* **YOUR OBJECTIVE**
Return the lines below that carry the word "forms".

* **INPUT RECORDS**
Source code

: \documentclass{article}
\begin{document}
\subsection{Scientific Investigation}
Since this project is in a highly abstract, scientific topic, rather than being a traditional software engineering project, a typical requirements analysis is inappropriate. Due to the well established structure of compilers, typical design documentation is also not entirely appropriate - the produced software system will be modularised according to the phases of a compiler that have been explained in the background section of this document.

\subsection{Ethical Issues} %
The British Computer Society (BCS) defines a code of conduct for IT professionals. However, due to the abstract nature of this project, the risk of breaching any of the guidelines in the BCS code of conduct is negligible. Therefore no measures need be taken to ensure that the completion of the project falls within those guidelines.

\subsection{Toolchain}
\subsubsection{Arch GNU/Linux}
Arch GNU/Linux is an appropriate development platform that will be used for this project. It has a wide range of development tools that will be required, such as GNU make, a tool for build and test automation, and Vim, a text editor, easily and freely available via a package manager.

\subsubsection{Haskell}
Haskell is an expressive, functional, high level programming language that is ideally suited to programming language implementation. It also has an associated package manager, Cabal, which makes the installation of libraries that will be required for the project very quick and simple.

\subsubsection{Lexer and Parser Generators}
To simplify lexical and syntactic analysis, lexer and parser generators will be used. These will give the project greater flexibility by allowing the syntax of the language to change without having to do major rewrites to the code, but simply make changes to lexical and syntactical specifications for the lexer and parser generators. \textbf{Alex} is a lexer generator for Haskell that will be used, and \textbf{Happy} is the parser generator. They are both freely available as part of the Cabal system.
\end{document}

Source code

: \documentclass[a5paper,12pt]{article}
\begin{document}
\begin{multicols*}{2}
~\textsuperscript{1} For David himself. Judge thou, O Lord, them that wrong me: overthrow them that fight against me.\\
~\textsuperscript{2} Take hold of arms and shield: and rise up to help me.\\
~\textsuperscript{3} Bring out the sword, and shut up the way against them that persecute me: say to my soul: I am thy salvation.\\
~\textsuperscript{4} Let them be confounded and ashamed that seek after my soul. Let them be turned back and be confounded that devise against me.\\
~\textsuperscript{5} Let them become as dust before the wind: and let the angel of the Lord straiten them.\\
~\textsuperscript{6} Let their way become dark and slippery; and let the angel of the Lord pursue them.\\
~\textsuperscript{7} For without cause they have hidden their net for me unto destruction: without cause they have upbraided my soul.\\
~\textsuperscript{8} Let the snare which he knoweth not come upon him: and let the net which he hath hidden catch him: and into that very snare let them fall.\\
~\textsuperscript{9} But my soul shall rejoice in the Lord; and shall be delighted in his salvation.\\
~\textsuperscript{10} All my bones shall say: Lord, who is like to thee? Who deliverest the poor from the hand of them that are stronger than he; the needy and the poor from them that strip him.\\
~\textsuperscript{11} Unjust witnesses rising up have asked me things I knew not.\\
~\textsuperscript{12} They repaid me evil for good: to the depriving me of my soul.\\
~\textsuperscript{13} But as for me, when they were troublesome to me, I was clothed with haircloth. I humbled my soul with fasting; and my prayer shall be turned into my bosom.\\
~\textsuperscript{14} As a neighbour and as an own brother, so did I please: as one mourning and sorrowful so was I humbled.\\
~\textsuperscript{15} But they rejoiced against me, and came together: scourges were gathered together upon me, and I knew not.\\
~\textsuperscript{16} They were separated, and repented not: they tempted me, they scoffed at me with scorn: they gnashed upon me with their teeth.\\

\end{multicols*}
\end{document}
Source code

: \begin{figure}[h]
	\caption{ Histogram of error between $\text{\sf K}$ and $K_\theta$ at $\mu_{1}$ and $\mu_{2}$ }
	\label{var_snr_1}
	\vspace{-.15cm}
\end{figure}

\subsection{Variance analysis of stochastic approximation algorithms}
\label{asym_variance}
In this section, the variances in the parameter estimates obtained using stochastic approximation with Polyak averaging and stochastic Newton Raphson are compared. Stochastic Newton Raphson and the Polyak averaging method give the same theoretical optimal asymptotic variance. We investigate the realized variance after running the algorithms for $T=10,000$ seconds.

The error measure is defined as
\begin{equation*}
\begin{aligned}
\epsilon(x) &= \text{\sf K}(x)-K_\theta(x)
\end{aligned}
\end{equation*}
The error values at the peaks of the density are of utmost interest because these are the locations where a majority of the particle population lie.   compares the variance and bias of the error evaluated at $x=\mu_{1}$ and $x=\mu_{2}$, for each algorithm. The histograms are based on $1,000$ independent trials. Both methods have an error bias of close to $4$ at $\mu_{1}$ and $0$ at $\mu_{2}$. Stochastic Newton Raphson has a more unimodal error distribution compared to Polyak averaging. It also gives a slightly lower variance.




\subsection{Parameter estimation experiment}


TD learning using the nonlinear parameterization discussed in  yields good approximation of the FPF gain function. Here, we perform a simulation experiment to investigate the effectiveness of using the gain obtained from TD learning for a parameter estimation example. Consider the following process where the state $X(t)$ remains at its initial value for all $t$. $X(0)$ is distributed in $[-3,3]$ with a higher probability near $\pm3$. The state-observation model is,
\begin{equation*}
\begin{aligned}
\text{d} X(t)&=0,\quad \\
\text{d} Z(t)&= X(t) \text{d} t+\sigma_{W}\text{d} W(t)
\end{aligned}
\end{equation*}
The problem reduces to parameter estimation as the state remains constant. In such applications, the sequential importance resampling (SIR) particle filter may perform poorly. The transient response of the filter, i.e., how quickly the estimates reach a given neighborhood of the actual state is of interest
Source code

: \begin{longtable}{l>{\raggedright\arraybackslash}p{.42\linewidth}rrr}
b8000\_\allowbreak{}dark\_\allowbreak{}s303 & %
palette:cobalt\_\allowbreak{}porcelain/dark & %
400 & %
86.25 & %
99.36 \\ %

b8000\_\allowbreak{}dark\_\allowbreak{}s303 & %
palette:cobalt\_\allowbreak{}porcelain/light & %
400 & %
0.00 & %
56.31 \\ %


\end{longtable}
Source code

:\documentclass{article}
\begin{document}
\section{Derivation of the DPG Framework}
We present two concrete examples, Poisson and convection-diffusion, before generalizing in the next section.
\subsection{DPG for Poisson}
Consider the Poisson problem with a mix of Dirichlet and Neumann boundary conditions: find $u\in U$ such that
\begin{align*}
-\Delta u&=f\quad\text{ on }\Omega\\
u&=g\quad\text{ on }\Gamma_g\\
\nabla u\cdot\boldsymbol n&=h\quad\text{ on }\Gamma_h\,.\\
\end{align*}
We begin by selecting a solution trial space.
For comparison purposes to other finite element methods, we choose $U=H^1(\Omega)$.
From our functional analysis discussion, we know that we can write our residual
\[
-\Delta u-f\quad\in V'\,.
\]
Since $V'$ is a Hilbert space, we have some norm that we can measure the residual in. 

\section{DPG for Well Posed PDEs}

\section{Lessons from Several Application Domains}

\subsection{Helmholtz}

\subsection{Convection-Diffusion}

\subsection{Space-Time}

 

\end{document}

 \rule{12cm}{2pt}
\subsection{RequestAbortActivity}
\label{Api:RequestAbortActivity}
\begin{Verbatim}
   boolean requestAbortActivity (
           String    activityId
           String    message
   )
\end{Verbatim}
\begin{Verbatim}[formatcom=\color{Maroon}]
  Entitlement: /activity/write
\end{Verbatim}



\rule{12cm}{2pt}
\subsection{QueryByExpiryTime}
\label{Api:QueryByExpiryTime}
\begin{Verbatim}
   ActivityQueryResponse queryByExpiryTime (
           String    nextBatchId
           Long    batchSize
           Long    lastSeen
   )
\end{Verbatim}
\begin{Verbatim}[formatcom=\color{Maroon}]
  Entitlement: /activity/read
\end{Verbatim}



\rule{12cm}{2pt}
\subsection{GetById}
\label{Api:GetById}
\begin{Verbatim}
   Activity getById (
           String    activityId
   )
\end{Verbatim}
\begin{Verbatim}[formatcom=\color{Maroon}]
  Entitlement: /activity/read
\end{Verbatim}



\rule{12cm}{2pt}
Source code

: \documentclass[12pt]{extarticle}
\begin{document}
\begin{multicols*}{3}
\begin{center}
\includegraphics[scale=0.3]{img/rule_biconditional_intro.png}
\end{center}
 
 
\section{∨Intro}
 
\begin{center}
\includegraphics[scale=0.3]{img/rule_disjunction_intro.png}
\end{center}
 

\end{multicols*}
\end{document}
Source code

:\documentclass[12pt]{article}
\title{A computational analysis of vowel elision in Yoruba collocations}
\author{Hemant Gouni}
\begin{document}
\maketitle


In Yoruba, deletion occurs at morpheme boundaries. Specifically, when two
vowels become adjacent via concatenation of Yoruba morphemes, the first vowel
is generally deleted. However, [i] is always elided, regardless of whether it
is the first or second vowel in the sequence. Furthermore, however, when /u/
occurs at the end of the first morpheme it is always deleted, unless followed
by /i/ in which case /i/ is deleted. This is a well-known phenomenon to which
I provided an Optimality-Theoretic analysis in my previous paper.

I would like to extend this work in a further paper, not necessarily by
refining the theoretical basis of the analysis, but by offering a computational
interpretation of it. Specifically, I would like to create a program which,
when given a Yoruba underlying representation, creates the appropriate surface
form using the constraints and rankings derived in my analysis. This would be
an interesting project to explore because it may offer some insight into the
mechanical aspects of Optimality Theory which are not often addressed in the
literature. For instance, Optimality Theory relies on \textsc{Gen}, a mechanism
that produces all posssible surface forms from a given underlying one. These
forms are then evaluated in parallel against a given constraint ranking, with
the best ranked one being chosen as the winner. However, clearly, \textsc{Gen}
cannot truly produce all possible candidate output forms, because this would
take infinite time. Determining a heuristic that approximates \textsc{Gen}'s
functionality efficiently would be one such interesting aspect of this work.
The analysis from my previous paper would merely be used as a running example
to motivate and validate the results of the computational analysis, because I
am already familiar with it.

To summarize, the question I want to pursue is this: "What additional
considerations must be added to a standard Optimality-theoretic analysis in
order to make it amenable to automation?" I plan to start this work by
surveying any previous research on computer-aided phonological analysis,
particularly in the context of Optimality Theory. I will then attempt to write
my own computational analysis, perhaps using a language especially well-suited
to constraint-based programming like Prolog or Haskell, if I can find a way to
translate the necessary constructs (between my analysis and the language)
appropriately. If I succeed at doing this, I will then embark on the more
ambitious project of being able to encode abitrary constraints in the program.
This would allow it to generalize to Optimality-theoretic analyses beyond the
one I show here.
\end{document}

* **EXPECTED ANSWER**
that produces all posssible surface forms from a given underlying one. These
forms are then evaluated in parallel against a given constraint ranking, with
cannot truly produce all possible candidate output forms, because this would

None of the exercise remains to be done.